Fundacja Noga w Łapę
Jak to w marcu, pogoda zrobiła raptowny zwrot o 180 stopni i znów mamy zimę. Mimo to ptaki wiedzą, że zaczął się już okres lęgowy. Czas pomyśleć o wiosennych porządkach w swoich mieszkankach. A może trzeba będzie szukać nowego lokum?
Przez kilka ciepłych dni obserwowałam pracę pary srok, budujących gniazdo na wierzchołku brzozy naprzeciw mojego okna. Najpierw obcinały dziobami wiotkie gałązki, następnie pieczołowicie układały je w wybranym miejscu. Niestety, silny wiatr, jaki przyszedł z załamaniem pogody, zwiał całą konstrukcję i robota poszła na marne. Ciekawe, czy sroki ponowią próbę w tym samym miejscu, czy poszukają sobie bardziej zacisznego? Widziałam, jak inna para uwija się przy swoim starym gnieździe dokładając nowe gałązki.
Najwcześniej chyba zegar biologiczny skłania do aktywności wróble. Już w początkach lutego kręciły się wokół swoich lokali w stropodachach i rozmaitych szczelinach w budynkach. Spacerując z psami obserwowałam panów wróbli wyglądających ze swoich siedzib i głośnym ćwierkaniem nawołujących partnerki. Zdarzyło się, że w ferworze sprzątania ktoś wyrzucił z otworu całe stare gniazdko – widać uznał, że potrzebny będzie generalny remont.
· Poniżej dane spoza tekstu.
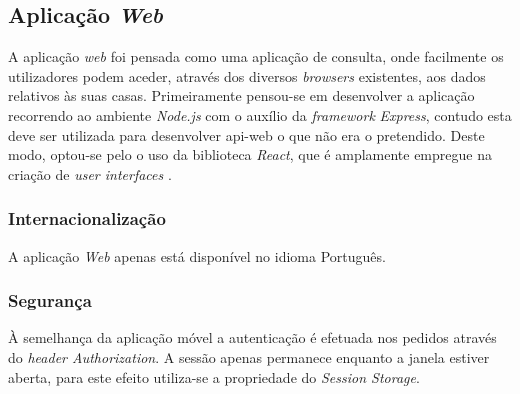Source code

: \subsection{Aplicação \textit{Web}}

A aplicação \textit{web} foi pensada como uma aplicação de consulta, onde facilmente os utilizadores podem aceder, através dos diversos \textit{browsers} existentes, aos dados relativos às suas casas. Primeiramente pensou-se em desenvolver a aplicação recorrendo ao ambiente \textit{Node.js} com o auxílio da \textit{framework} \textit{Express}, contudo esta deve ser utilizada para desenvolver \gls{api-web} o que não era o pretendido. Deste modo, optou-se pelo o uso da biblioteca \textit{React}, que é amplamente empregue na criação de \textit{user interfaces} \cite{ReactvsExpress:web}.


\subsubsection{Internacionalização}

A aplicação \textit{Web} apenas está disponível no idioma Português.


\subsubsection{Segurança}

À semelhança da aplicação móvel a autenticação é efetuada nos pedidos através do \textit{header Authorization}. A sessão apenas permanece enquanto a janela estiver aberta, para este efeito utiliza-se a propriedade do \textit{Session Storage}.
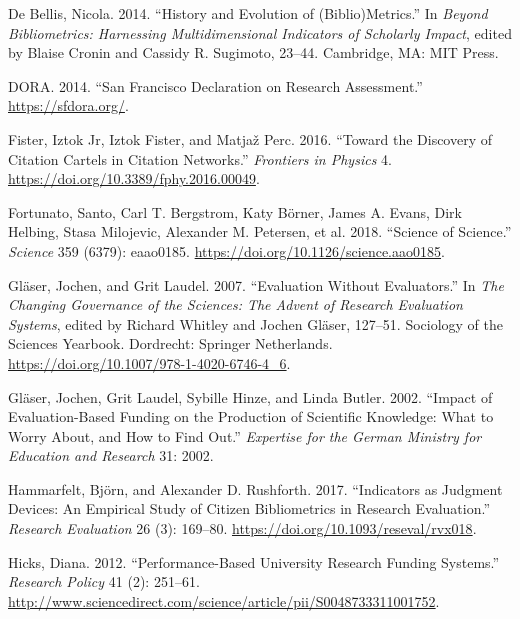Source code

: \documentclass[]{elsarticle} %
\begin{document}
\leavevmode\hypertarget{ref-debellisHistoryEvolutionBiblio2014}{}%
De Bellis, Nicola. 2014. ``History and Evolution of (Biblio)Metrics.''
In \emph{Beyond Bibliometrics: Harnessing Multidimensional Indicators of
Scholarly Impact}, edited by Blaise Cronin and Cassidy R. Sugimoto,
23--44. Cambridge, MA: MIT Press.

\leavevmode\hypertarget{ref-doraSanFranciscoDeclaration2014}{}%
DORA. 2014. ``San Francisco Declaration on Research Assessment.''
\url{https://sfdora.org/}.

\leavevmode\hypertarget{ref-fisterDiscoveryCitationCartels2016}{}%
Fister, Iztok Jr, Iztok Fister, and Matjaž Perc. 2016. ``Toward the
Discovery of Citation Cartels in Citation Networks.'' \emph{Frontiers in
Physics} 4. \url{https://doi.org/10.3389/fphy.2016.00049}.

\leavevmode\hypertarget{ref-fortunatoScienceScience2018}{}%
Fortunato, Santo, Carl T. Bergstrom, Katy Börner, James A. Evans, Dirk
Helbing, Stasa Milojevic, Alexander M. Petersen, et al. 2018. ``Science
of Science.'' \emph{Science} 359 (6379): eaao0185.
\url{https://doi.org/10.1126/science.aao0185}.

\leavevmode\hypertarget{ref-glaserEvaluationEvaluators2007}{}%
Gläser, Jochen, and Grit Laudel. 2007. ``Evaluation Without
Evaluators.'' In \emph{The Changing Governance of the Sciences: The
Advent of Research Evaluation Systems}, edited by Richard Whitley and
Jochen Gläser, 127--51. Sociology of the Sciences Yearbook. Dordrecht:
Springer Netherlands. \url{https://doi.org/10.1007/978-1-4020-6746-4_6}.

\leavevmode\hypertarget{ref-glaserImpactEvaluationbasedFunding2002}{}%
Gläser, Jochen, Grit Laudel, Sybille Hinze, and Linda Butler. 2002.
``Impact of Evaluation-Based Funding on the Production of Scientific
Knowledge: What to Worry About, and How to Find Out.'' \emph{Expertise
for the German Ministry for Education and Research} 31: 2002.

\leavevmode\hypertarget{ref-hammarfeltIndicatorsJudgmentDevices2017}{}%
Hammarfelt, Björn, and Alexander D. Rushforth. 2017. ``Indicators as
Judgment Devices: An Empirical Study of Citizen Bibliometrics in
Research Evaluation.'' \emph{Research Evaluation} 26 (3): 169--80.
\url{https://doi.org/10.1093/reseval/rvx018}.

\leavevmode\hypertarget{ref-hicksPerformancebasedUniversityResearch2012}{}%
Hicks, Diana. 2012. ``Performance-Based University Research Funding
Systems.'' \emph{Research Policy} 41 (2): 251--61.
\url{http://www.sciencedirect.com/science/article/pii/S0048733311001752}.
\end{document}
Tymczasem ja zdążyłam już odbyć parę „ptasich” interwencji, które dotyczyły kratowania otworów wentylacyjnych w stropodachach. Administratorzy budynków nie wiedzą lub zapominają, że na zakratowanie tych otworów konieczne jest uzyskanie zgody Regionalnej Dyrekcji Ochrony Środowiska. Nawet poza sezonem lęgowym. Właśnie dlatego, że stropodachy są chętnie i często wykorzystywane przez różne ptaki jako siedliska. Zakratowanie ich oznacza zniszczenie siedlisk.
Wobec tego, jeśli jest to konieczne, bo np. stropodach będzie ocieplany i RDOŚ wyda taką zgodę, inwestor zobowiązany jest do zrekompensowania ptakom szkody. Zwykle kompensacja polega na zamontowaniu w odpowiednim miejscu odpowiednich skrzynek lęgowych.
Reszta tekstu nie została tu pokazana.